The living was formerly a perpetual cure and part of the deanery of Down, from which, by order of council in 1834, under the Church Temporalities' Act, it was separated, and constituted a distinct rectory, in the diocese of Down and patronage of the Crown: the tithes amount to £386. 6. The glebe comprises 6a. 0r. 20p., valued at £30. 12. 6. per ann.; the glebe-house was built by aid of a gift of £450, and a loan of £50, in 1816, from the late Board of First Fruits. By the order in council the three detached townlands, and the tithes of Whitehill, Ballynarry, and Ballynagarrick were disunited from this parish and annexed to the adjoining parish of Ballyculter, and the clerical duties of those townlands were annexed to the adjoining parish of Kilclief, to which were also annexed the townland and tithes of Ballywoodan, separated from the parish of Saul. In lieu of such severance the townland and tithes of Ballystokes, severed from Bailee parish, and those of Raholfe and Ballintleave from Ballyculter parish, were annexed to Saul, the clerical duties of the two last-named townlands remaining annexed to Ballyculter. The church, erected about 1770, is a large plain building, without tower or spire, occupying part of the site of the abbey; the Ecclesiastical Commissioners have recently granted £375 for its repair.
The R. C. parish is co-extensive with that of the Established Church. There are two schools, aided by annual donations from Dean Plunket and Lady Harriet Forde, in which about 240 children are educated: about 70 are taught in a private school, and there are three Sunday schools.
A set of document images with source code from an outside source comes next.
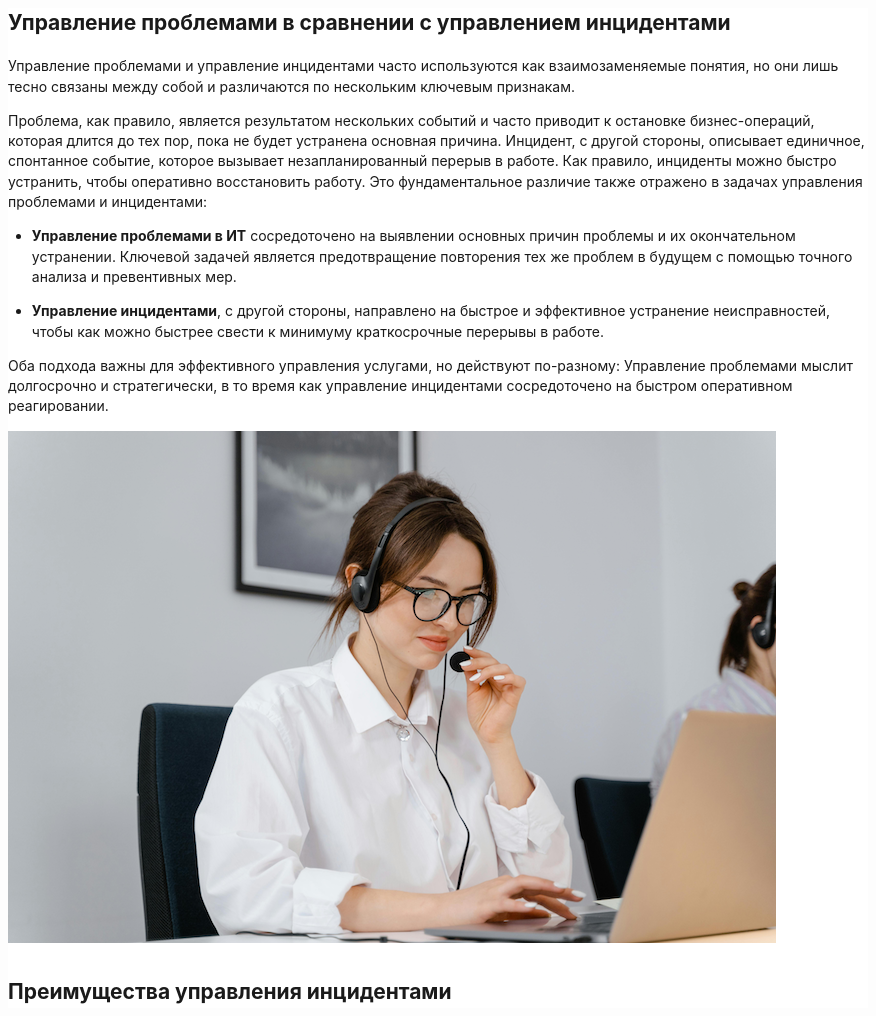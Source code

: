 ## Управление проблемами в сравнении с управлением инцидентами

Управление проблемами и управление инцидентами часто используются как взаимозаменяемые понятия, но они лишь тесно связаны между собой и различаются по нескольким ключевым признакам.

Проблема, как правило, является результатом нескольких событий и часто приводит к остановке бизнес-операций, которая длится до тех пор, пока не будет устранена основная причина. Инцидент, с другой стороны, описывает единичное, спонтанное событие, которое вызывает незапланированный перерыв в работе. Как правило, инциденты можно быстро устранить, чтобы оперативно восстановить работу. Это фундаментальное различие также отражено в задачах управления проблемами и инцидентами:

* **Управление проблемами в ИТ** сосредоточено на выявлении основных причин проблемы и их окончательном устранении. Ключевой задачей является предотвращение повторения тех же проблем в будущем с помощью точного анализа и превентивных мер.

* **Управление инцидентами**, с другой стороны, направлено на быстрое и эффективное устранение неисправностей, чтобы как можно быстрее свести к минимуму краткосрочные перерывы в работе.

Оба подхода важны для эффективного управления услугами, но действуют по-разному: Управление проблемами мыслит долгосрочно и стратегически, в то время как управление инцидентами сосредоточено на быстром оперативном реагировании.

![Управление проблемами и управление инцидентами](problem-management.jpeg)

## Преимущества управления инцидентами
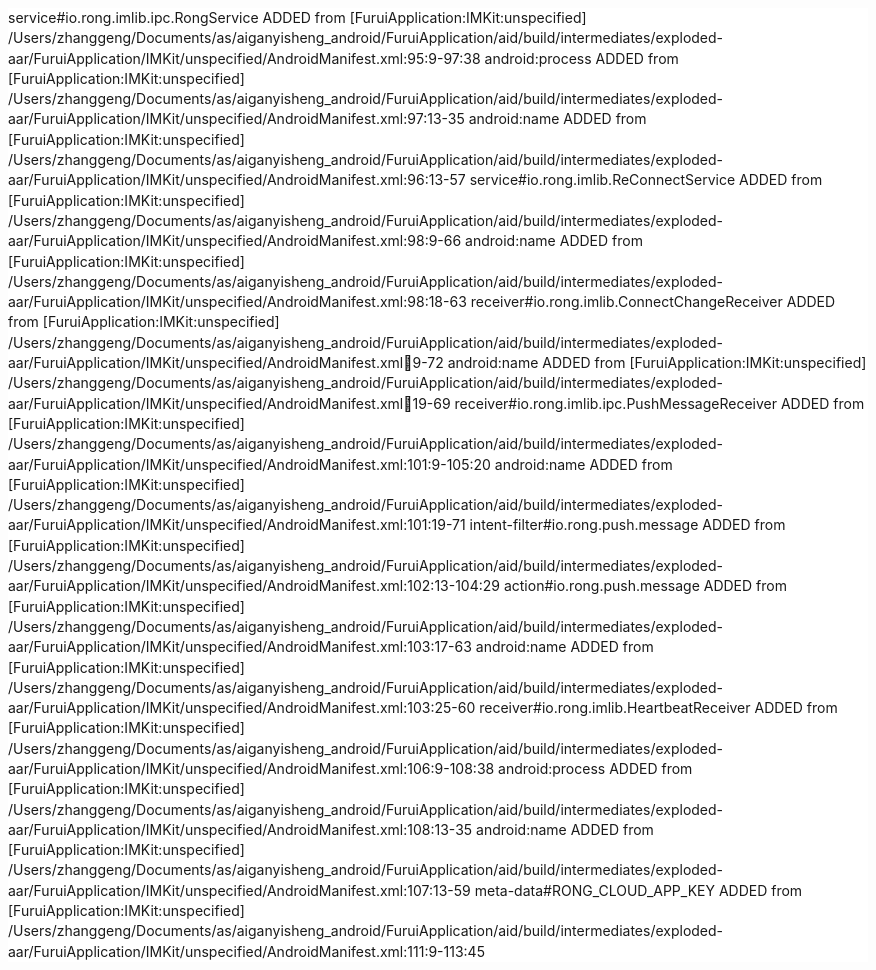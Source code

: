 service#io.rong.imlib.ipc.RongService
ADDED from [FuruiApplication:IMKit:unspecified] /Users/zhanggeng/Documents/as/aiganyisheng_android/FuruiApplication/aid/build/intermediates/exploded-aar/FuruiApplication/IMKit/unspecified/AndroidManifest.xml:95:9-97:38
	android:process
		ADDED from [FuruiApplication:IMKit:unspecified] /Users/zhanggeng/Documents/as/aiganyisheng_android/FuruiApplication/aid/build/intermediates/exploded-aar/FuruiApplication/IMKit/unspecified/AndroidManifest.xml:97:13-35
	android:name
		ADDED from [FuruiApplication:IMKit:unspecified] /Users/zhanggeng/Documents/as/aiganyisheng_android/FuruiApplication/aid/build/intermediates/exploded-aar/FuruiApplication/IMKit/unspecified/AndroidManifest.xml:96:13-57
service#io.rong.imlib.ReConnectService
ADDED from [FuruiApplication:IMKit:unspecified] /Users/zhanggeng/Documents/as/aiganyisheng_android/FuruiApplication/aid/build/intermediates/exploded-aar/FuruiApplication/IMKit/unspecified/AndroidManifest.xml:98:9-66
	android:name
		ADDED from [FuruiApplication:IMKit:unspecified] /Users/zhanggeng/Documents/as/aiganyisheng_android/FuruiApplication/aid/build/intermediates/exploded-aar/FuruiApplication/IMKit/unspecified/AndroidManifest.xml:98:18-63
receiver#io.rong.imlib.ConnectChangeReceiver
ADDED from [FuruiApplication:IMKit:unspecified] /Users/zhanggeng/Documents/as/aiganyisheng_android/FuruiApplication/aid/build/intermediates/exploded-aar/FuruiApplication/IMKit/unspecified/AndroidManifest.xml:100:9-72
	android:name
		ADDED from [FuruiApplication:IMKit:unspecified] /Users/zhanggeng/Documents/as/aiganyisheng_android/FuruiApplication/aid/build/intermediates/exploded-aar/FuruiApplication/IMKit/unspecified/AndroidManifest.xml:100:19-69
receiver#io.rong.imlib.ipc.PushMessageReceiver
ADDED from [FuruiApplication:IMKit:unspecified] /Users/zhanggeng/Documents/as/aiganyisheng_android/FuruiApplication/aid/build/intermediates/exploded-aar/FuruiApplication/IMKit/unspecified/AndroidManifest.xml:101:9-105:20
	android:name
		ADDED from [FuruiApplication:IMKit:unspecified] /Users/zhanggeng/Documents/as/aiganyisheng_android/FuruiApplication/aid/build/intermediates/exploded-aar/FuruiApplication/IMKit/unspecified/AndroidManifest.xml:101:19-71
intent-filter#io.rong.push.message
ADDED from [FuruiApplication:IMKit:unspecified] /Users/zhanggeng/Documents/as/aiganyisheng_android/FuruiApplication/aid/build/intermediates/exploded-aar/FuruiApplication/IMKit/unspecified/AndroidManifest.xml:102:13-104:29
action#io.rong.push.message
ADDED from [FuruiApplication:IMKit:unspecified] /Users/zhanggeng/Documents/as/aiganyisheng_android/FuruiApplication/aid/build/intermediates/exploded-aar/FuruiApplication/IMKit/unspecified/AndroidManifest.xml:103:17-63
	android:name
		ADDED from [FuruiApplication:IMKit:unspecified] /Users/zhanggeng/Documents/as/aiganyisheng_android/FuruiApplication/aid/build/intermediates/exploded-aar/FuruiApplication/IMKit/unspecified/AndroidManifest.xml:103:25-60
receiver#io.rong.imlib.HeartbeatReceiver
ADDED from [FuruiApplication:IMKit:unspecified] /Users/zhanggeng/Documents/as/aiganyisheng_android/FuruiApplication/aid/build/intermediates/exploded-aar/FuruiApplication/IMKit/unspecified/AndroidManifest.xml:106:9-108:38
	android:process
		ADDED from [FuruiApplication:IMKit:unspecified] /Users/zhanggeng/Documents/as/aiganyisheng_android/FuruiApplication/aid/build/intermediates/exploded-aar/FuruiApplication/IMKit/unspecified/AndroidManifest.xml:108:13-35
	android:name
		ADDED from [FuruiApplication:IMKit:unspecified] /Users/zhanggeng/Documents/as/aiganyisheng_android/FuruiApplication/aid/build/intermediates/exploded-aar/FuruiApplication/IMKit/unspecified/AndroidManifest.xml:107:13-59
meta-data#RONG_CLOUD_APP_KEY
ADDED from [FuruiApplication:IMKit:unspecified] /Users/zhanggeng/Documents/as/aiganyisheng_android/FuruiApplication/aid/build/intermediates/exploded-aar/FuruiApplication/IMKit/unspecified/AndroidManifest.xml:111:9-113:45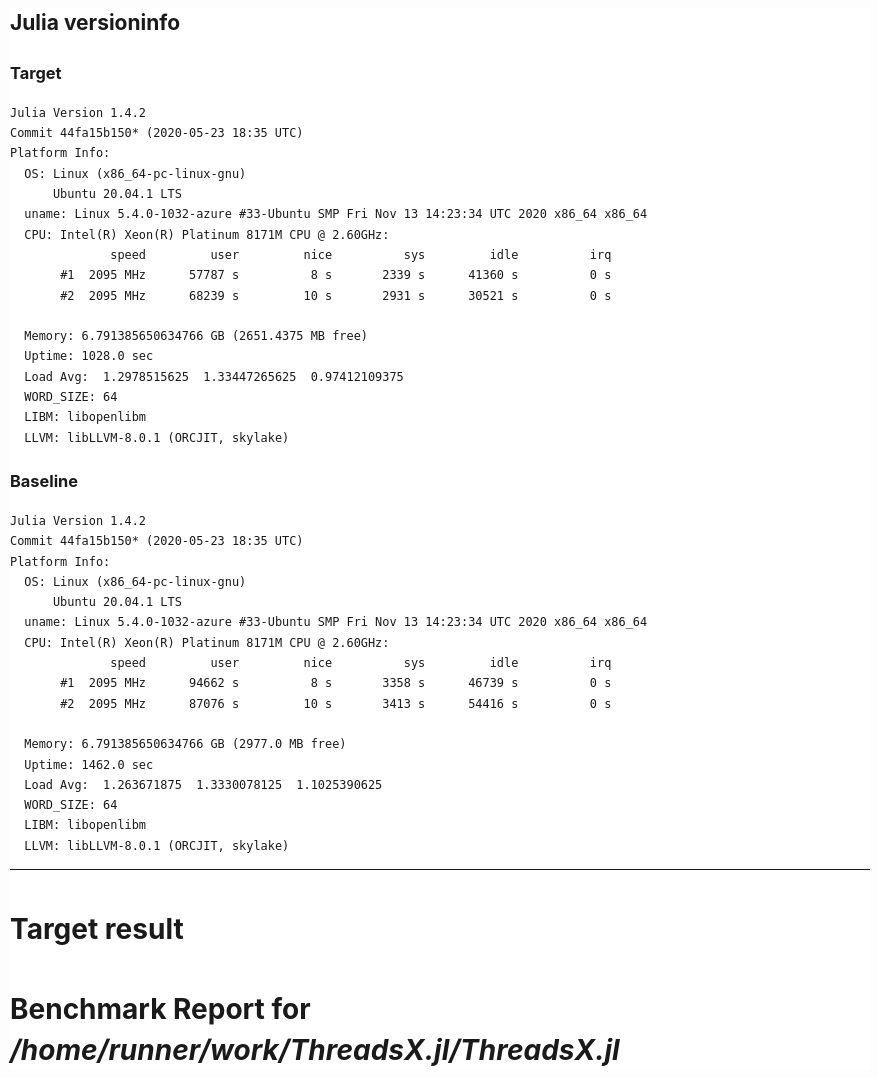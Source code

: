 ## Julia versioninfo

### Target
```
Julia Version 1.4.2
Commit 44fa15b150* (2020-05-23 18:35 UTC)
Platform Info:
  OS: Linux (x86_64-pc-linux-gnu)
      Ubuntu 20.04.1 LTS
  uname: Linux 5.4.0-1032-azure #33-Ubuntu SMP Fri Nov 13 14:23:34 UTC 2020 x86_64 x86_64
  CPU: Intel(R) Xeon(R) Platinum 8171M CPU @ 2.60GHz: 
              speed         user         nice          sys         idle          irq
       #1  2095 MHz      57787 s          8 s       2339 s      41360 s          0 s
       #2  2095 MHz      68239 s         10 s       2931 s      30521 s          0 s
       
  Memory: 6.791385650634766 GB (2651.4375 MB free)
  Uptime: 1028.0 sec
  Load Avg:  1.2978515625  1.33447265625  0.97412109375
  WORD_SIZE: 64
  LIBM: libopenlibm
  LLVM: libLLVM-8.0.1 (ORCJIT, skylake)
```

### Baseline
```
Julia Version 1.4.2
Commit 44fa15b150* (2020-05-23 18:35 UTC)
Platform Info:
  OS: Linux (x86_64-pc-linux-gnu)
      Ubuntu 20.04.1 LTS
  uname: Linux 5.4.0-1032-azure #33-Ubuntu SMP Fri Nov 13 14:23:34 UTC 2020 x86_64 x86_64
  CPU: Intel(R) Xeon(R) Platinum 8171M CPU @ 2.60GHz: 
              speed         user         nice          sys         idle          irq
       #1  2095 MHz      94662 s          8 s       3358 s      46739 s          0 s
       #2  2095 MHz      87076 s         10 s       3413 s      54416 s          0 s
       
  Memory: 6.791385650634766 GB (2977.0 MB free)
  Uptime: 1462.0 sec
  Load Avg:  1.263671875  1.3330078125  1.1025390625
  WORD_SIZE: 64
  LIBM: libopenlibm
  LLVM: libLLVM-8.0.1 (ORCJIT, skylake)
```

---
# Target result
# Benchmark Report for */home/runner/work/ThreadsX.jl/ThreadsX.jl*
Mrs. Conway bequeathed a rent-charge of £3. 7. 6. per ann. to the poor of this parish; and Judge Ward gave a rent-charge of 16s. per ann. for ever out of the Castle Ward estate. Near Walsh's-town Castle stood the church of St. Mary, by some supposed to have been parochial, but it seems most probable that it was for the use of the garrison; on levelling the churchyard a few years since, coins of the reigns of Henry I. and II., Robert Bruce, and Richard III., were discovered.